Fünfte Reise Tag 102: Der Staub hört zu

Datum: 18. August 2025
Ort: Petra, Jordanien
Heute Morgen bin ich durch den Siq nach Petra gegangen. Der Weg war schmal und schattig, und die Luft fühlte sich kühler an, als ich erwartet hatte. Jeder Schritt verursachte ein leises Geräusch auf dem Stein, und ich hatte das Gefühl, von den Wänden angezogen zu werden. Ihre Höhe gab mir ein Gefühl von Sicherheit und Staunen zugleich.

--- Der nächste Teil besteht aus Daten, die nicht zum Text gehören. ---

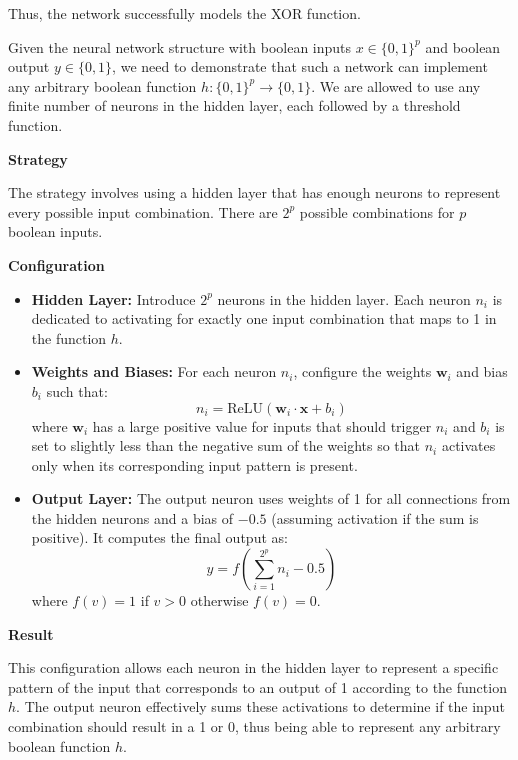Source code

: \documentclass[oneside,solution]{seu-ml-assign}
\begin{document}
Thus, the network successfully models the XOR function.
\subproblem{}

Given the neural network structure with boolean inputs $x \in \{0,1\}^p$ and boolean output $y \in \{0,1\}$,
we need to demonstrate that such a network can implement any arbitrary boolean function $h:\{0,1\}^p \to \{0,1\}$.
We are allowed to use any finite number of neurons in the hidden layer, each followed by a threshold function.

\textbf{\large{Strategy}}

The strategy involves using a hidden layer that has enough neurons to represent every possible input combination.
There are $2^p$ possible combinations for $p$ boolean inputs.

\textbf{\large{Configuration}}
\begin{itemize}
  \item \textbf{Hidden Layer:} Introduce $2^p$ neurons in the hidden layer. Each neuron $n_i$ is dedicated to activating for
        exactly one input combination that maps to 1 in the function $h$.
  \item \textbf{Weights and Biases:} For each neuron $n_i$, configure the weights $\mathbf{w}_i$ and bias $b_i$ such that:
        \begin{equation}
          n_i = \text{ReLU}(\mathbf{w}_i \cdot \mathbf{x} + b_i)
        \end{equation}
        where $\mathbf{w}_i$ has a large positive value for inputs that should trigger $n_i$ and $b_i$ is set to slightly
        less than the negative sum of the weights so that $n_i$ activates only when its corresponding input pattern is present.
  \item \textbf{Output Layer:} The output neuron uses weights of 1 for all connections from the hidden neurons and a bias of $-0.5$
        (assuming activation if the sum is positive). It computes the final output as:
        \begin{equation}
          y = f\left(\sum_{i=1}^{2^p} n_i - 0.5\right)
        \end{equation}
        where $f(v) = 1$ if $v > 0$ otherwise $f(v) = 0$.
\end{itemize}

\textbf{\large{Result}}

This configuration allows each neuron in the hidden layer to represent a specific pattern of the input that corresponds to
an output of 1 according to the function $h$. The output neuron effectively sums these activations to determine if the input
combination should result in a 1 or 0, thus being able to represent any arbitrary boolean function $h$.
\end{document}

Das Licht veränderte sich mit jeder Kurve – manchmal war es ein dünner Sonnenstreifen auf dem Boden, manchmal ein plötzlicher Lichtblitz auf der rosaroten Oberfläche des Felsens.

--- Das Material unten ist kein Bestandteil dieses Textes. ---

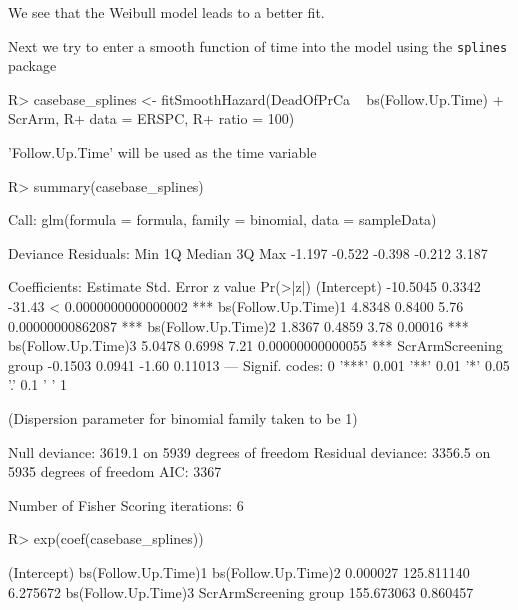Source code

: \documentclass[article]{jss}
\begin{document}
We see that the Weibull model leads to a better fit.

Next we try to enter a smooth function of time into the model using the
\texttt{splines} package

\begin{CodeChunk}

\begin{CodeInput}
R> casebase_splines <- fitSmoothHazard(DeadOfPrCa ~ bs(Follow.Up.Time) + ScrArm, 
R+                                     data = ERSPC, 
R+                                     ratio = 100)
\end{CodeInput}

\begin{CodeOutput}
'Follow.Up.Time' will be used as the time variable
\end{CodeOutput}

\begin{CodeInput}
R> summary(casebase_splines)
\end{CodeInput}

\begin{CodeOutput}

Call:
glm(formula = formula, family = binomial, data = sampleData)

Deviance Residuals: 
   Min      1Q  Median      3Q     Max  
-1.197  -0.522  -0.398  -0.212   3.187  

Coefficients:
                      Estimate Std. Error z value             Pr(>|z|)    
(Intercept)           -10.5045     0.3342  -31.43 < 0.0000000000000002 ***
bs(Follow.Up.Time)1     4.8348     0.8400    5.76     0.00000000862087 ***
bs(Follow.Up.Time)2     1.8367     0.4859    3.78              0.00016 ***
bs(Follow.Up.Time)3     5.0478     0.6998    7.21     0.00000000000055 ***
ScrArmScreening group  -0.1503     0.0941   -1.60              0.11013    
---
Signif. codes:  0 '***' 0.001 '**' 0.01 '*' 0.05 '.' 0.1 ' ' 1

(Dispersion parameter for binomial family taken to be 1)

    Null deviance: 3619.1  on 5939  degrees of freedom
Residual deviance: 3356.5  on 5935  degrees of freedom
AIC: 3367

Number of Fisher Scoring iterations: 6
\end{CodeOutput}

\begin{CodeInput}
R> exp(coef(casebase_splines))
\end{CodeInput}

\begin{CodeOutput}
          (Intercept)   bs(Follow.Up.Time)1   bs(Follow.Up.Time)2 
             0.000027            125.811140              6.275672 
  bs(Follow.Up.Time)3 ScrArmScreening group 
           155.673063              0.860457 
\end{CodeOutput}


\end{CodeChunk}
\end{document}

Ich ging langsam, nicht um schnell anzukommen, sondern um die Reise zu genießen. Die Stille war nicht leer, sondern erfüllt vom Geräusch der Sandalen und den leisen Stimmen der Führer. Von Zeit zu Zeit flatterte ein Vogel zwischen versteckten Spalten hin und her. Während ich mich vorwärtsbewegte, berührte ich immer wieder den Stein. Seine Oberfläche war an einigen Stellen rau, an anderen glatt. Im Laufe der Jahrhunderte war er von vielen Händen berührt worden.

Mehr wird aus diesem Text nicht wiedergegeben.